▶ _Given data_:
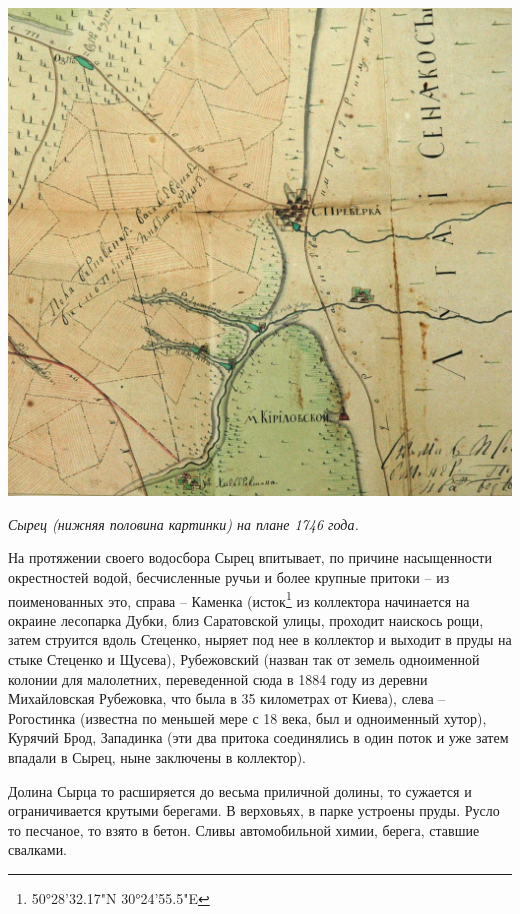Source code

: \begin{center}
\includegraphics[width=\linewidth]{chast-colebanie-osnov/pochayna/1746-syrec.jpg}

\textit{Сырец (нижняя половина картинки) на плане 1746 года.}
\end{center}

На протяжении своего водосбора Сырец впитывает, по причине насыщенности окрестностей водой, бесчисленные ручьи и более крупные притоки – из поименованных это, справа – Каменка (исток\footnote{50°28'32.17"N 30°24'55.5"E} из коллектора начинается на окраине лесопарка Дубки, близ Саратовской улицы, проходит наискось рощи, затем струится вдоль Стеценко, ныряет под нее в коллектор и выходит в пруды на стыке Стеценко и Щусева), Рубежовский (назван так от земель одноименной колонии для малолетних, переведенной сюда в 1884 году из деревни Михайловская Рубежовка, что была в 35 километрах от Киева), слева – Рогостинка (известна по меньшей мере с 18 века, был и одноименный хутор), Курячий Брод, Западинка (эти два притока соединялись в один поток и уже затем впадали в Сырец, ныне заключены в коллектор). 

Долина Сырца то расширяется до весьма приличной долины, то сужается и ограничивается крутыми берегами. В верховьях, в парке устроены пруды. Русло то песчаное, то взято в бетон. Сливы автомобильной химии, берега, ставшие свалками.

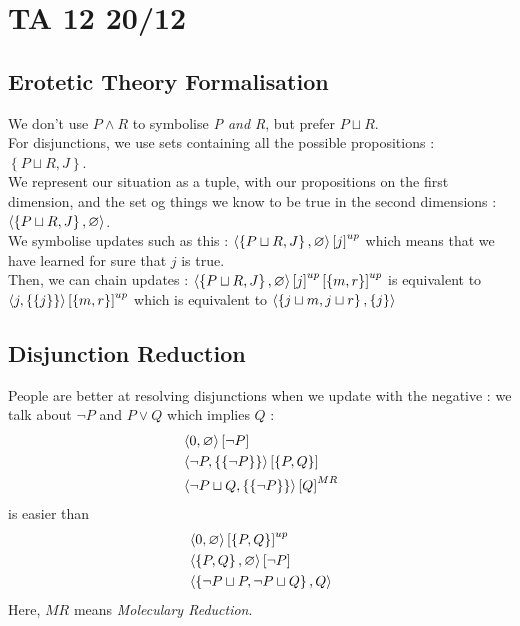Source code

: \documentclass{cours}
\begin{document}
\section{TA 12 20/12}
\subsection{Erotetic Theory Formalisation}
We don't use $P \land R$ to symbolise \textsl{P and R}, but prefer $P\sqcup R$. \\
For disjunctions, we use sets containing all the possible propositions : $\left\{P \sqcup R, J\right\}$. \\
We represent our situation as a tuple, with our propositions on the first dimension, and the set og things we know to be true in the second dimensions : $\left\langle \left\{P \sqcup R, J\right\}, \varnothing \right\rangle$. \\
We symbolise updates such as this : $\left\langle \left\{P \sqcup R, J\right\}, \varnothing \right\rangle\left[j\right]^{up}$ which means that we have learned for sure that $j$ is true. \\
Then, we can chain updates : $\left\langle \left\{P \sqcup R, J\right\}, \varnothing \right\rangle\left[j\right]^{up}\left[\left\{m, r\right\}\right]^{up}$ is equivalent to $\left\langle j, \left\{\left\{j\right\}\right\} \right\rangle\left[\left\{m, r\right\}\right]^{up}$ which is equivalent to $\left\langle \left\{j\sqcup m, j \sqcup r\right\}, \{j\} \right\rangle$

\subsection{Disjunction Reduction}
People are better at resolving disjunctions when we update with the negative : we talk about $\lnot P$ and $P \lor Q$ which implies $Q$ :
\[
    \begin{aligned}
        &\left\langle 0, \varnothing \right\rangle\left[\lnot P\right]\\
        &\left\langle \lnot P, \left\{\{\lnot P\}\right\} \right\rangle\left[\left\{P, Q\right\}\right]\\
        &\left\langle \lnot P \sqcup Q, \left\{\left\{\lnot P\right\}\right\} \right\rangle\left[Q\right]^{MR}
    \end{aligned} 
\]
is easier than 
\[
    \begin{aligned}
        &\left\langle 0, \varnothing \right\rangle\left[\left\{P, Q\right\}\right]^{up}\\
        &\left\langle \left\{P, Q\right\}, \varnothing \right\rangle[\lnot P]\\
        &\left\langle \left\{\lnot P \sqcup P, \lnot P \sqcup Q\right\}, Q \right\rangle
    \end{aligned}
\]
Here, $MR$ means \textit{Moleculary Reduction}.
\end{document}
==
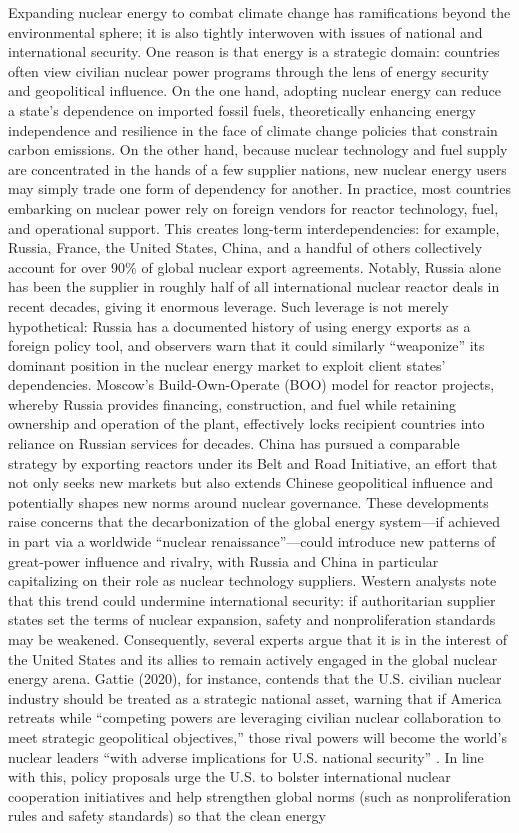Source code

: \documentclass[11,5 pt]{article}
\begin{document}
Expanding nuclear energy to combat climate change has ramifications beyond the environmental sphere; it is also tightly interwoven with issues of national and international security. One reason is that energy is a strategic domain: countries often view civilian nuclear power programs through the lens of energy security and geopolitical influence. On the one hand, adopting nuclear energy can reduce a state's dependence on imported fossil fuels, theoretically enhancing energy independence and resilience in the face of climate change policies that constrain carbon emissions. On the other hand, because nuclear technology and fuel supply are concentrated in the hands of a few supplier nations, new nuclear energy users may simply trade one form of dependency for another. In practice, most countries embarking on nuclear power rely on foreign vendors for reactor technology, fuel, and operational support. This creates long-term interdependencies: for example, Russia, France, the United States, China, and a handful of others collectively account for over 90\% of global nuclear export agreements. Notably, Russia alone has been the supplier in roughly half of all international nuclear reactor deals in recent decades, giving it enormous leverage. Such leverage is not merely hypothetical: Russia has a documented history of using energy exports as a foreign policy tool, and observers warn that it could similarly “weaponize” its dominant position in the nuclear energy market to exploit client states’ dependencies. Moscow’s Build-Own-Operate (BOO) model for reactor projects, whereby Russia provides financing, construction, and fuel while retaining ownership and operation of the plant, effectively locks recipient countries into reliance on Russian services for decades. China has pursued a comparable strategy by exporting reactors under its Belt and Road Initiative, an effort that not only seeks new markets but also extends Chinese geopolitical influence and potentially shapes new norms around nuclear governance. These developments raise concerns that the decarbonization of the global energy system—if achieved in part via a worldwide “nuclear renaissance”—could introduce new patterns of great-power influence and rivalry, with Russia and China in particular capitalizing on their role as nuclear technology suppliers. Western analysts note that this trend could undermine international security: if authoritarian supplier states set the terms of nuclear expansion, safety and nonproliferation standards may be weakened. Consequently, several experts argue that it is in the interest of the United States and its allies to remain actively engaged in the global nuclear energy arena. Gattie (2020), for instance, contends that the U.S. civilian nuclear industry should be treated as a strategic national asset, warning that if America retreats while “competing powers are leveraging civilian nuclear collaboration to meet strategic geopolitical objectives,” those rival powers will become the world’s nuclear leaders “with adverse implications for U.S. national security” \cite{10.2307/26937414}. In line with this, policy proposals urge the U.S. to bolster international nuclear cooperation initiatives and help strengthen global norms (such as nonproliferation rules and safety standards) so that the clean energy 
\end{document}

▶ _Task details_: With "lnot" as the word to match, copy each line of the records that has it.

▶ _Response area_:
People are better at resolving disjunctions when we update with the negative : we talk about $\lnot P$ and $P \lor Q$ which implies $Q$ :
        &\left\langle 0, \varnothing \right\rangle\left[\lnot P\right]\\
        &\left\langle \lnot P, \left\{\{\lnot P\}\right\} \right\rangle\left[\left\{P, Q\right\}\right]\\
        &\left\langle \lnot P \sqcup Q, \left\{\left\{\lnot P\right\}\right\} \right\rangle\left[Q\right]^{MR}
        &\left\langle \left\{P, Q\right\}, \varnothing \right\rangle[\lnot P]\\
        &\left\langle \left\{\lnot P \sqcup P, \lnot P \sqcup Q\right\}, Q \right\rangle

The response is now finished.